Setting the phase of a clock requires that you manually set the PLL and take the PLL frequency into account when calculation the value to place in the phase register. As shown on page 10 of Silicon Labs Application Note 619 (AN619), the phase register is a 7-bit register, where a bit represents a phase difference of 1/4 the PLL period. Therefore, the best way to get an accurate phase setting is to make the PLL an even multiple of the clock frequency, depending on what phase you need.

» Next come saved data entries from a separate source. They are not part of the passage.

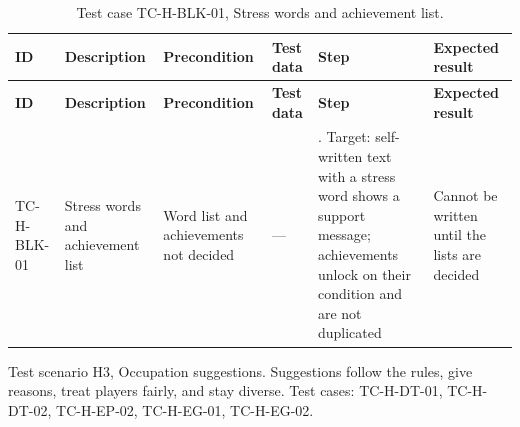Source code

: {\footnotesize{}\renewcommand{\arraystretch}{1.1}
\begin{longtable}{|>{\raggedright\arraybackslash}p{}|>{\raggedright\arraybackslash}p{}|>{\raggedright\arraybackslash}p{}|>{\raggedright\arraybackslash}p{}|>{\raggedright\arraybackslash}p{}|>{\raggedright\arraybackslash}p{}|}
\caption{Test case TC-\allowbreak{}H-\allowbreak{}BLK-\allowbreak{}01, Stress words and achievement list.} \\
\hline
\textbf{ID} & \textbf{Description} & \textbf{Precondition} & \textbf{Test data} & \textbf{Step} & \textbf{Expected result} \\ \hline
\endfirsthead
\hline
\textbf{ID} & \textbf{Description} & \textbf{Precondition} & \textbf{Test data} & \textbf{Step} & \textbf{Expected result} \\ \hline
\endhead
TC-H-BLK-01 & Stress words and achievement list & Word list and achievements not decided & --- & 1. Target: self-\allowbreak{}written text with a stress word shows a support message; achievements unlock on their condition and are not duplicated & Cannot be written until the lists are decided \\ \hline
\end{longtable}
}

Test scenario H3, Occupation suggestions. Suggestions follow the rules, give reasons, treat players fairly, and stay diverse. Test cases: TC-H-DT-01, TC-H-DT-02, TC-H-EP-02, TC-H-EG-01, TC-H-EG-02.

If you need a 90 degree phase shift (as in many RF applications), then it is quite easy to determine your parameters. Pick a PLL frequency that is an even multiple of your clock frequency (remember that the PLL needs to be in the range of 600 to 900 MHz). Then to set a 90 degree phase shift, you simply enter that multiple into the phase register. Remember when setting multiple outputs to be phase-related to each other, they each need to be referenced to the same PLL.

You can see this in action in a sketch in the examples folder called si5351phase. It shows how one would set up an I/Q pair of signals at 14.1 MHz.

// We will output 14.1 MHz on CLK0 and CLK1.
// A PLLA frequency of 705 MHz was chosen to give an even
// divisor by 14.1 MHz.
unsigned long long freq = 1410000000ULL;
unsigned long long pll_freq = 70500000000ULL;

// Set CLK0 and CLK1 to output 14.1 MHz with a fixed PLL frequency
si5351.set_freq_manual(freq, pll_freq, SI5351_CLK0);
si5351.set_freq_manual(freq, pll_freq, SI5351_CLK1);

// Now we can set CLK1 to have a 90 deg phase shift by entering
// 50 in the CLK1 phase register, since the ratio of the PLL to
// the clock frequency is 50.
si5351.set_phase(SI5351_CLK0, 0);
si5351.set_phase(SI5351_CLK1, 50);

// We need to reset the PLL before they will be in phase alignment
si5351.pll_reset(SI5351_PLLA);

CLK Output Options

Please see the example sketch si5351_outputs.ino

In most cases, you will most likely end up using the multisynth associated with a CLK output, but the Si5351 has some other options available as well. The reference clocks (both the crystal oscillator and the CLKIN signal) can be mirrored to any CLK output. Also CLK1 through CLK3 can mirror the MS0 (CLK0) output, and likewise the CLK5 through CLK7 outputs can mirror the MS4 (CLK4) output.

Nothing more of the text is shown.